3. Chi attraversa la depressione e la rigidità del pensiero
Per chi si sente prigioniero di schemi mentali ripetitivi, di un "pensiero rigido" che vede solo ostacoli e nessuna via d'uscita. La depressione spesso è un segnale che il vecchio Sé non è più funzionale: a Suxen utilizziamo il lavoro sciamanico e le pratiche Zen per fluidificare il pensiero, rompere le corazze emotive e permettere a nuove possibilità di fluire.
4. Chi sta attraversando un lutto
Che si tratti della perdita di una persona cara, di una separazione o della fine di un ciclo di vita, il lutto richiede uno spazio di elaborazione che la frenesia moderna non concede. La residenzialità offre quel "tempo sospeso" necessario per onorare il dolore, integrarlo e infine trasformarlo in una forza che permette di tornare a onorare la vita.
Per saperne di più scrivi a info@suxen.it
SUPERAMENTO DELL' IMPASSE SENTIMENTALE
La Residenzialità Trasformativa a Suxen offre un "intervento d'urto" per chi vive questo stallo emotivo, portando la persona fuori dal contesto quotidiano (pieno di ricordi e condizionamenti) per ritrovare il proprio centro di gravità.
A chi è rivolto: Le Ferite dell'Anima Sentimentale
1. Chi vive l'Ambiguità di un Legame (Restare o Lasciare?)
Per chi è intrappolato in un dubbio logorante che paralizza la vita. La rigidità del pensiero spesso impedisce di vedere la realtà per quella che è: a Suxen, attraverso il silenzio e la guida clinica, aiutiamo la persona a sciogliere il nodo decisionale, passando dalla confusione alla chiarezza d'intenti.
2. Chi non riesce a elaborare la fine di un amore
Per chi vive in un "eterno presente" fatto di nostalgia, rabbia o speranza vana. La fine di una storia è un lutto a tutti gli effetti. Utilizziamo le pratiche sciamaniche e gli stati espansi di coscienza per recidere i legami energetici e psichici tossici che impediscono di tornare a guardare avanti con gioia.
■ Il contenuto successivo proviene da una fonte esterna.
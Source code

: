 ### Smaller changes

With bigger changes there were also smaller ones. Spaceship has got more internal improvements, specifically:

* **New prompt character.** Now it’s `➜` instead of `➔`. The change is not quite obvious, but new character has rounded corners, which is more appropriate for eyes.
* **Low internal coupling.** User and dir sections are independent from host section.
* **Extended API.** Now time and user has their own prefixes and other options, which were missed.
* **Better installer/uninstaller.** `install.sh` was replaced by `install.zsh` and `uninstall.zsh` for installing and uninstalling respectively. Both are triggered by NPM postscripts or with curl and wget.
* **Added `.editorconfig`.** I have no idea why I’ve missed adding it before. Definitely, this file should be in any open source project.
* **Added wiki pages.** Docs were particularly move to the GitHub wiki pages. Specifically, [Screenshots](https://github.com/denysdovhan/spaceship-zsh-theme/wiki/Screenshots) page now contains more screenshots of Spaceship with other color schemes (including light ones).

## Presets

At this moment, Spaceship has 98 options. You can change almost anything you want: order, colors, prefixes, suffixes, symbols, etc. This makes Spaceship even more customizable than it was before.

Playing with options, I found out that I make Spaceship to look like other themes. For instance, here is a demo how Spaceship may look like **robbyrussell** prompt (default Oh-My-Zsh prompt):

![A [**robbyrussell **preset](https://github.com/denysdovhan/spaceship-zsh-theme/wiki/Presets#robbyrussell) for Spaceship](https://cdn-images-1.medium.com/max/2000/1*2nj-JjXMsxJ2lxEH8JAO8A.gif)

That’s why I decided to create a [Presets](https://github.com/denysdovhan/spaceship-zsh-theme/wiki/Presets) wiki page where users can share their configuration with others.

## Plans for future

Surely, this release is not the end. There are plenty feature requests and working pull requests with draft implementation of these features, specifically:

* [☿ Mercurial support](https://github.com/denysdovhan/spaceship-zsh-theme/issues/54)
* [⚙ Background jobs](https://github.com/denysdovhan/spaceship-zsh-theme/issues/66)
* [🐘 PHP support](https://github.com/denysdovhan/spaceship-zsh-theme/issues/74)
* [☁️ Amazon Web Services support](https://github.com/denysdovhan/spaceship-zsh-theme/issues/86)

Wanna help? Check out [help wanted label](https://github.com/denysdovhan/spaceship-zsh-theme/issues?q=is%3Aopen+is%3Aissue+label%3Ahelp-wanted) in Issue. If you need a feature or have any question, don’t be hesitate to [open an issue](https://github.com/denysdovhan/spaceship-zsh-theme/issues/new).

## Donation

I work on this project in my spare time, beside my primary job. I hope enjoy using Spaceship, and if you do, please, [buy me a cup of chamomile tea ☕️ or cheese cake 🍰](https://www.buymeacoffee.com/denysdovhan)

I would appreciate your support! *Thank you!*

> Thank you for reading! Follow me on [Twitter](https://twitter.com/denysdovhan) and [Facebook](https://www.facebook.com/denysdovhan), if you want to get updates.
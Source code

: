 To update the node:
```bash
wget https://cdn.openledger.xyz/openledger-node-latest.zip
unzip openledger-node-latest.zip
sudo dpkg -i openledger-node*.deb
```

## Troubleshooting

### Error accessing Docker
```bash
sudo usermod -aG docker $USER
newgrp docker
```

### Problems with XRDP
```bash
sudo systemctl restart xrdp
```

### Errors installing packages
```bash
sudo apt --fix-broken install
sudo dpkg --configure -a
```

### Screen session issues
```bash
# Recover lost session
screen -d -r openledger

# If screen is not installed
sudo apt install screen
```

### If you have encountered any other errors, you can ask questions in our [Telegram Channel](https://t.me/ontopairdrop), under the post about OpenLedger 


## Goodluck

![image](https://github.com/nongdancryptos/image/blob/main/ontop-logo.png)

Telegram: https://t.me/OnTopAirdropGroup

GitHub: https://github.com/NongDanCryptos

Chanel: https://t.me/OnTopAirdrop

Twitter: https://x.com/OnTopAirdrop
3. Chi ha subito Tradimenti o Delusioni profonde
Per chi ha perso la fiducia in se stesso e negli altri. La delusione sentimentale crea una "corazza" che protegge dal dolore ma impedisce anche di sentire l'amore. Il lavoro residenziale punta a integrare il trauma del tradimento, trasformando la ferita in una cicatrice di saggezza, per tornare a vivere con pienezza e vulnerabilità consapevole.
4. Chi si sente "Dipendente Affettivo"
Per chi riconosce di vivere relazioni che tolgono dignità e libertà, ma non trova la forza interna per dire basta. La settimana a Suxen funge da "disintossicazione emotiva": rinforziamo le risorse interne e lavoriamo sull'inconscio per spezzare gli schemi ripetitivi che portano a scegliere partner inadeguati.